→ Problem requirements: Whether an entry is long or short, retype it exactly.

- - - - - - -

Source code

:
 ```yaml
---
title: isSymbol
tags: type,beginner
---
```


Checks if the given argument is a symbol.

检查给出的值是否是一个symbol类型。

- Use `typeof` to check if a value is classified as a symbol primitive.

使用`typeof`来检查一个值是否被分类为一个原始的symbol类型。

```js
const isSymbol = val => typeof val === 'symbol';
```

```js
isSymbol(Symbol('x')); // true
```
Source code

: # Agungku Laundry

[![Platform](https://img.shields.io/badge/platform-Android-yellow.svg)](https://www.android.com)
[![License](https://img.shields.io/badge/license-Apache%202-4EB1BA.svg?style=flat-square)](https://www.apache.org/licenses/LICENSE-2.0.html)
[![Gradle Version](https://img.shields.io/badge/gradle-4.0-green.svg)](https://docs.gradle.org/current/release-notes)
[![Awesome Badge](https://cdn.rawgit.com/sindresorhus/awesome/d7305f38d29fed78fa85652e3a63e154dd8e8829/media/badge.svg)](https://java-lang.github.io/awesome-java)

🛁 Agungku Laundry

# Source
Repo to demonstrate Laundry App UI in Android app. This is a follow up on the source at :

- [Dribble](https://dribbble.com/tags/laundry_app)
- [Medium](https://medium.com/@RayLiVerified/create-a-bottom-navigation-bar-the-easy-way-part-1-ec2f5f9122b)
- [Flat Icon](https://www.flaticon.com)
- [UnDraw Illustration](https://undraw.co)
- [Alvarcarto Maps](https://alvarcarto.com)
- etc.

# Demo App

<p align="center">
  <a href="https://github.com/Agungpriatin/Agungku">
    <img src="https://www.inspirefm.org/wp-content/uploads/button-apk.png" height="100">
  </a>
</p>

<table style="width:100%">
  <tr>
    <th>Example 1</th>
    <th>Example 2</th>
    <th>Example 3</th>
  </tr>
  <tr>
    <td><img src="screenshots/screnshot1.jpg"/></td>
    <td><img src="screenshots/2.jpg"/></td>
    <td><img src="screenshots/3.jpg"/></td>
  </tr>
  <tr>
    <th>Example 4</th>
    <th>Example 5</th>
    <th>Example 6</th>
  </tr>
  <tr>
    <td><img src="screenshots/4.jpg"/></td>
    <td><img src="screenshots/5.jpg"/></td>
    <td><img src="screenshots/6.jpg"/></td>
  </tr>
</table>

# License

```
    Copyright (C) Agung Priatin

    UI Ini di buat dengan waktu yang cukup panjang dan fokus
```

- - - - - - -

→ Task answer:
Source code

:
 ```yaml
---
title: isSymbol
tags: type,beginner
---
```


Checks if the given argument is a symbol.

检查给出的值是否是一个symbol类型。

- Use `typeof` to check if a value is classified as a symbol primitive.

使用`typeof`来检查一个值是否被分类为一个原始的symbol类型。

```js
const isSymbol = val => typeof val === 'symbol';
```

```js
isSymbol(Symbol('x')); // true
```
Source code

: # Agungku Laundry

[![Platform](https://img.shields.io/badge/platform-Android-yellow.svg)](https://www.android.com)
[![License](https://img.shields.io/badge/license-Apache%202-4EB1BA.svg?style=flat-square)](https://www.apache.org/licenses/LICENSE-2.0.html)
[![Gradle Version](https://img.shields.io/badge/gradle-4.0-green.svg)](https://docs.gradle.org/current/release-notes)
[![Awesome Badge](https://cdn.rawgit.com/sindresorhus/awesome/d7305f38d29fed78fa85652e3a63e154dd8e8829/media/badge.svg)](https://java-lang.github.io/awesome-java)

🛁 Agungku Laundry

# Source
Repo to demonstrate Laundry App UI in Android app. This is a follow up on the source at :

- [Dribble](https://dribbble.com/tags/laundry_app)
- [Medium](https://medium.com/@RayLiVerified/create-a-bottom-navigation-bar-the-easy-way-part-1-ec2f5f9122b)
- [Flat Icon](https://www.flaticon.com)
- [UnDraw Illustration](https://undraw.co)
- [Alvarcarto Maps](https://alvarcarto.com)
- etc.

# Demo App

<p align="center">
  <a href="https://github.com/Agungpriatin/Agungku">
    <img src="https://www.inspirefm.org/wp-content/uploads/button-apk.png" height="100">
  </a>
</p>

<table style="width:100%">
  <tr>
    <th>Example 1</th>
    <th>Example 2</th>
    <th>Example 3</th>
  </tr>
  <tr>
    <td><img src="screenshots/screnshot1.jpg"/></td>
    <td><img src="screenshots/2.jpg"/></td>
    <td><img src="screenshots/3.jpg"/></td>
  </tr>
  <tr>
    <th>Example 4</th>
    <th>Example 5</th>
    <th>Example 6</th>
  </tr>
  <tr>
    <td><img src="screenshots/4.jpg"/></td>
    <td><img src="screenshots/5.jpg"/></td>
    <td><img src="screenshots/6.jpg"/></td>
  </tr>
</table>

# License

```
    Copyright (C) Agung Priatin

    UI Ini di buat dengan waktu yang cukup panjang dan fokus
```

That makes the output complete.